*** Data excerpts ***

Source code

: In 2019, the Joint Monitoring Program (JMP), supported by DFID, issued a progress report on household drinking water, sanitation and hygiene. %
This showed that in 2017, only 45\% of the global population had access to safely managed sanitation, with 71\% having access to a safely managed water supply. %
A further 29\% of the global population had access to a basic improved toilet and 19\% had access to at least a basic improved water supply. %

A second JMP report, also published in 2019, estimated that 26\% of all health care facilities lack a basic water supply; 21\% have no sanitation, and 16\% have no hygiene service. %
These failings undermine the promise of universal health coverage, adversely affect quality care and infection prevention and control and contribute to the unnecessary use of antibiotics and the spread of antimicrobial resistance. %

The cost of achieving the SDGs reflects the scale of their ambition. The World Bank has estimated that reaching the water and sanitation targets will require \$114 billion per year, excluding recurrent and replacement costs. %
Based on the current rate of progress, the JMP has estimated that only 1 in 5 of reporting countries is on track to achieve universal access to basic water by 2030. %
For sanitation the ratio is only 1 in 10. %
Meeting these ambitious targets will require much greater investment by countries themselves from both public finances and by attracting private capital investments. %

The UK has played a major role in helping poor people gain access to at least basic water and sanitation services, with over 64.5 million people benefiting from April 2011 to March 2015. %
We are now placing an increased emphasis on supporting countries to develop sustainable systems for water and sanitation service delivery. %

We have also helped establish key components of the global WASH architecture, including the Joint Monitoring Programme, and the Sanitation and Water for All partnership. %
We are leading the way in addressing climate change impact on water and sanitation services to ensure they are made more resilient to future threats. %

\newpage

*** End of Data excerpts ***

__Task prompt__
Using the listing above, return word for word each line from the one that has "Meeting these ambitious" through the one that has "The UK has played", and no line outside that range.

__Task answer__
Meeting these ambitious targets will require much greater investment by countries themselves from both public finances and by attracting private capital investments. %

The UK has played a major role in helping poor people gain access to at least basic water and sanitation services, with over 64.5 million people benefiting from April 2011 to March 2015. %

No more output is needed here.